Schiermer's writings were widely circulated and after his death. They had a significant influence on the development of Austrian and south German Anabaptism.

==Teachings==
Schiemer appears to have confirmed the doctrine of the Trinity.

Schiemer separated the outer word of God, the Bible, received through one's ear, from the inner word, the direct word of God, that only a spirit-possessed person is able to hear. The inner word leads to loving God and following Christ, while the outer word is used only to devise external rules and regulations. It makes people merely good citizens, but not devoted and sacrificial followers of Jesus.

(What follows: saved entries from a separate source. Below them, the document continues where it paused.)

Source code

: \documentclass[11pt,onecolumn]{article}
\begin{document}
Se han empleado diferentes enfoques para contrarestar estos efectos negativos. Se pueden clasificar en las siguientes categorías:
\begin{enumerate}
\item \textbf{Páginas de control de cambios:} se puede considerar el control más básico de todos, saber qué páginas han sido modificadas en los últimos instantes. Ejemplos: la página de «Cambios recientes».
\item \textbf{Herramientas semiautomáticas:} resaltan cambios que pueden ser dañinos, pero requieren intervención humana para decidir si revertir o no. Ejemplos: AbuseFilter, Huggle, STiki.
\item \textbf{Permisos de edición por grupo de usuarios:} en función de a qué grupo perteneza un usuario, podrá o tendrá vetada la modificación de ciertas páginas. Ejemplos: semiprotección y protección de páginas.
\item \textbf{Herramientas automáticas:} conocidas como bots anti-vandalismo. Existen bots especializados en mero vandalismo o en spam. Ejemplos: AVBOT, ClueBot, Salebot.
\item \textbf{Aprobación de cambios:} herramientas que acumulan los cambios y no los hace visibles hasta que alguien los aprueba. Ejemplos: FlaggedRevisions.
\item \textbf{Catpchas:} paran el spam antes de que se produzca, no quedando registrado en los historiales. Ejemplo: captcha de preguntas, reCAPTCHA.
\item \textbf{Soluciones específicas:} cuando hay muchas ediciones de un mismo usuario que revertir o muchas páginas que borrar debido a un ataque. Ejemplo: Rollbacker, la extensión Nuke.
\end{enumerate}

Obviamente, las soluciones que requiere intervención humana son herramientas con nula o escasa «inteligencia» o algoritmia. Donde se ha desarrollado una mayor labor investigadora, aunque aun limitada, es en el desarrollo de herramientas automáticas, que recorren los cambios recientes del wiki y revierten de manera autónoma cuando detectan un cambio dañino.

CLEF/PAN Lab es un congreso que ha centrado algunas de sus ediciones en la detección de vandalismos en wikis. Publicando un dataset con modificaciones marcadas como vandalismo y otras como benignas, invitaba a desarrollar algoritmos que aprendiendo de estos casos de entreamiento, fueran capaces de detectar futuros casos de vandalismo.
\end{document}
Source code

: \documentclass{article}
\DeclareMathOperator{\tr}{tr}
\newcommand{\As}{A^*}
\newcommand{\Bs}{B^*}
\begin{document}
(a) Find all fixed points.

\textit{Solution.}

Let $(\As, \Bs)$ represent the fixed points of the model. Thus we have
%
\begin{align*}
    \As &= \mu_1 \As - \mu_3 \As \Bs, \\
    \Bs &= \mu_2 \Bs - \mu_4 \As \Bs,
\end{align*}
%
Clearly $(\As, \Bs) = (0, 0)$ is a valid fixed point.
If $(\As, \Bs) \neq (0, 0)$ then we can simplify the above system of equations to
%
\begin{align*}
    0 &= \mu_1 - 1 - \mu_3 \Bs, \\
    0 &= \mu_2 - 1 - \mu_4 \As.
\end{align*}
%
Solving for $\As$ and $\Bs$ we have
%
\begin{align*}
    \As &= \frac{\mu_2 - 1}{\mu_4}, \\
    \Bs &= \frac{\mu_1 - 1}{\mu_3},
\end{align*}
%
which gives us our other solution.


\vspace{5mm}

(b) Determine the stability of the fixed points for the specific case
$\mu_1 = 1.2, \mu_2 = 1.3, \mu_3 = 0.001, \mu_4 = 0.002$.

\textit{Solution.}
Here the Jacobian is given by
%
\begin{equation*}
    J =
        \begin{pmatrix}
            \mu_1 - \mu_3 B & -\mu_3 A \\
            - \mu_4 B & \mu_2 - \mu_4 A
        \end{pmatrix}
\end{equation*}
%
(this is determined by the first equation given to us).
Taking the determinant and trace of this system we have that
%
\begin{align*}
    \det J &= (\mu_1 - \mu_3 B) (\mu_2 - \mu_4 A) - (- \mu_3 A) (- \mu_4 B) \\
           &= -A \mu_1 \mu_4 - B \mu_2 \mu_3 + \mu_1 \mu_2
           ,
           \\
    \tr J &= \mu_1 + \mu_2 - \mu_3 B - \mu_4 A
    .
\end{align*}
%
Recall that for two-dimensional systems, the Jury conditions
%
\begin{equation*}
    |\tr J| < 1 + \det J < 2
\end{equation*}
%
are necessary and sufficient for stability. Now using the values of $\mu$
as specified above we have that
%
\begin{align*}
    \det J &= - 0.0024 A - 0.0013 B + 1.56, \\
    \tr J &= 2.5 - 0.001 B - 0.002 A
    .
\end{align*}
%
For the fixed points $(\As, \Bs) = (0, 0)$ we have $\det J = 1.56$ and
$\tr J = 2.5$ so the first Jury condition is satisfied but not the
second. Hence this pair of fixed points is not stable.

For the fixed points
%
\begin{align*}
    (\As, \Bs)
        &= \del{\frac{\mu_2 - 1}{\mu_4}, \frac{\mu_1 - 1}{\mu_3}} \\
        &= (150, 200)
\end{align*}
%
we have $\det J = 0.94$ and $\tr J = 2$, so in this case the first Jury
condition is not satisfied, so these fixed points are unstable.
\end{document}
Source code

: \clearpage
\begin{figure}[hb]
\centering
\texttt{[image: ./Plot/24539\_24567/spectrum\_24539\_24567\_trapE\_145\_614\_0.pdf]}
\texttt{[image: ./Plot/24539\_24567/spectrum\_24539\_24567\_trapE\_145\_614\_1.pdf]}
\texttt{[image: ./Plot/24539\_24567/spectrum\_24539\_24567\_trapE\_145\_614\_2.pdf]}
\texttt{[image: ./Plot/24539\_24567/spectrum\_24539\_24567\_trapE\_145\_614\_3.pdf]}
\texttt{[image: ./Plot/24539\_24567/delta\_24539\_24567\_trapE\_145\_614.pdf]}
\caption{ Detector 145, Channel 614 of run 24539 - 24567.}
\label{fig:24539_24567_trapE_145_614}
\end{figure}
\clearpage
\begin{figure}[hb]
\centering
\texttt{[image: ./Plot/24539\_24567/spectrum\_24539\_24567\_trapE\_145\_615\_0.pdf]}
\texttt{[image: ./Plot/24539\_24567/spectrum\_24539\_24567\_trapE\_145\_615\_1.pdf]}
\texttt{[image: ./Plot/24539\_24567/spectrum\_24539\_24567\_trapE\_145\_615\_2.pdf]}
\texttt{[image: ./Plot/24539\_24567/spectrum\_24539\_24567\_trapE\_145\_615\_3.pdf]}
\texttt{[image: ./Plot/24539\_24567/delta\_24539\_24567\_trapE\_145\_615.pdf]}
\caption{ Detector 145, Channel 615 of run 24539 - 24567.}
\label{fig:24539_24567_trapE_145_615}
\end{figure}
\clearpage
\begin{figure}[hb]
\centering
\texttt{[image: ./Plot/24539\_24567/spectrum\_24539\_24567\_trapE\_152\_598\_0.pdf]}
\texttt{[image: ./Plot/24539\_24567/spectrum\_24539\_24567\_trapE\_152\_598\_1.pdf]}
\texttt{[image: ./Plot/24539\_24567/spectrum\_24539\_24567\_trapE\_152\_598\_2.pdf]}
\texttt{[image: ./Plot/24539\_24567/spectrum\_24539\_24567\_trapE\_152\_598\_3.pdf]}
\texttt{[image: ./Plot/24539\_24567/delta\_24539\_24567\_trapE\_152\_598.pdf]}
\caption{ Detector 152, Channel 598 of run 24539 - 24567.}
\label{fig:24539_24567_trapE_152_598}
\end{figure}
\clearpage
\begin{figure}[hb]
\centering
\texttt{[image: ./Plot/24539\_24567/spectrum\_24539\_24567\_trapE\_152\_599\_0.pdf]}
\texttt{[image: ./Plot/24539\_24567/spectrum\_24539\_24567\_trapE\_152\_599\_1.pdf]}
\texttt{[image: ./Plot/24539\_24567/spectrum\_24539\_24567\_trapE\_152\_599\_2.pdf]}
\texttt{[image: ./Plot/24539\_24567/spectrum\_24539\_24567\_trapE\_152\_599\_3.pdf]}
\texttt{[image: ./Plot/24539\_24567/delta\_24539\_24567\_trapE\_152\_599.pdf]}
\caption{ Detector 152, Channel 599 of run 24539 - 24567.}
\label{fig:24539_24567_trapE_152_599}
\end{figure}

The followers of Schiemer also renounced private property. He was fascinated with early Christian communism and taught this as a sign of the true Christian. The Hutterites have made this ideal a principle of their community.

The central message of Schiemer's writing is on the theology of the cross and Passion mysticism of the Late Middle Ages: Christ suffered for the faithful of this world. His theology also appears in the hymns he composed, which have been passed down in the Ausbund, which is still used by descendants of the Anabaptists, the Amish.

==Martyrdom==

In January 1528, Leonhard Schiemer began looking for a way to escape, but failed. He was arrested again and subsequently handed over to the executioner. After extensive torture he was ultimately beheaded on 14 January 1528 in Rattenberg. Schiemer's martyrdom was not the only in Rattenberg. Between 1528 and 1540 the Roman Catholic authorities ordered the execution of another 70 Anabaptist men and women who testified to their religious beliefs with their blood.

==Significance==
Leonhard Schiemer is counted - in spite of his short career - as the most important representative of the Anabaptists associated with Hans Hut.

Despite his intellectual relationship with Hut, Schiemer remained an independent thinker. He deemphasized the apocalyptic teachings of Hut, promoting the ideal community, which is prepared for suffering and sacrifice in this world and consciously renounces the use of power and force. His ideas can be found in avant-garde and modern pacifist movements.